(Stored data)
Content starts

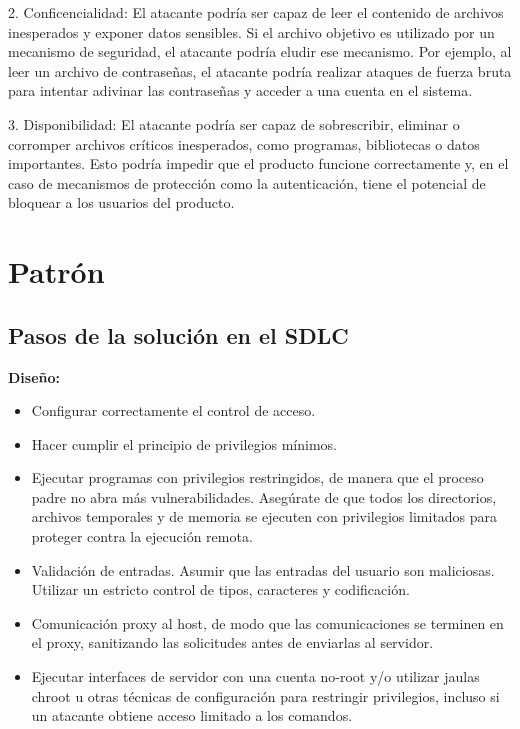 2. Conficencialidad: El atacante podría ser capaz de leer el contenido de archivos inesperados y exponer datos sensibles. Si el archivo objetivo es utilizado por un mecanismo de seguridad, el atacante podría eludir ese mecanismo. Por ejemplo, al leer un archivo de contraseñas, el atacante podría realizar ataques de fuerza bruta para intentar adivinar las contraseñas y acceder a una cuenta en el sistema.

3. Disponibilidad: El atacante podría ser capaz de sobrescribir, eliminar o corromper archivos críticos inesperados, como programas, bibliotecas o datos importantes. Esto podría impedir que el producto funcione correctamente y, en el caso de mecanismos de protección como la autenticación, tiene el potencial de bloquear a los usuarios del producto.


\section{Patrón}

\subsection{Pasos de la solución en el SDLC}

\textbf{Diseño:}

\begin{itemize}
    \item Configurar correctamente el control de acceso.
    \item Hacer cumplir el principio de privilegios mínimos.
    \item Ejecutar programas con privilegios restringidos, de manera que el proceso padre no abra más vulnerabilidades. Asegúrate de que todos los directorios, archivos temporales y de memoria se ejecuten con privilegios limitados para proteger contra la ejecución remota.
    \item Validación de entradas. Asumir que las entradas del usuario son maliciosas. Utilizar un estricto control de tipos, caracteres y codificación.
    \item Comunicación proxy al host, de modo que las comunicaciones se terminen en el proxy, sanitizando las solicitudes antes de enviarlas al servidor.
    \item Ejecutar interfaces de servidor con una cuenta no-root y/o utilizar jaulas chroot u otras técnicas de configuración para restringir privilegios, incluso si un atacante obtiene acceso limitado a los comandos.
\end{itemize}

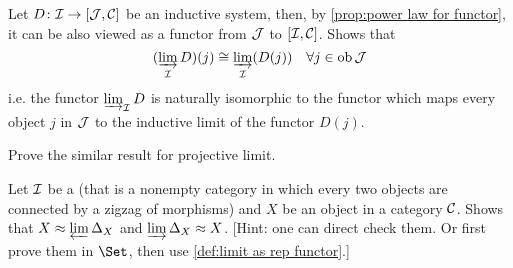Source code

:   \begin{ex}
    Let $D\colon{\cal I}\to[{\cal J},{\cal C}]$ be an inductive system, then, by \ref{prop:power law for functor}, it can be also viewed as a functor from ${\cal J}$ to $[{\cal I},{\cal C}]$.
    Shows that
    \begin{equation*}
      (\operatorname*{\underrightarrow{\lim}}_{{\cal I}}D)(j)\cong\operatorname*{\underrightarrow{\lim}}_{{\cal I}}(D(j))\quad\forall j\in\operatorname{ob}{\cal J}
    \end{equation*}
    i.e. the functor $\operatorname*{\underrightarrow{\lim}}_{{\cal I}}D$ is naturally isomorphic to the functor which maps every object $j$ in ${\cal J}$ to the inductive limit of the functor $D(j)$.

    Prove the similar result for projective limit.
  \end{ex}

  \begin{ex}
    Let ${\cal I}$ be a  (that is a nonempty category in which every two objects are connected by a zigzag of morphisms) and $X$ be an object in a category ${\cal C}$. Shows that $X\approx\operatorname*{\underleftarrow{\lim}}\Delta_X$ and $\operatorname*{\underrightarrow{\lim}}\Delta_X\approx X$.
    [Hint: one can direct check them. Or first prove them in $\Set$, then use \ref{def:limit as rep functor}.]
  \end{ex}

Content ends

## EXERCISE
From the line containing "[Hint: one can" down to the last line of the data above, copy every line exactly; leave out all other lines.

## RESPONSE BOX
    [Hint: one can direct check them. Or first prove them in $\Set$, then use \ref{def:limit as rep functor}.]
  \end{ex}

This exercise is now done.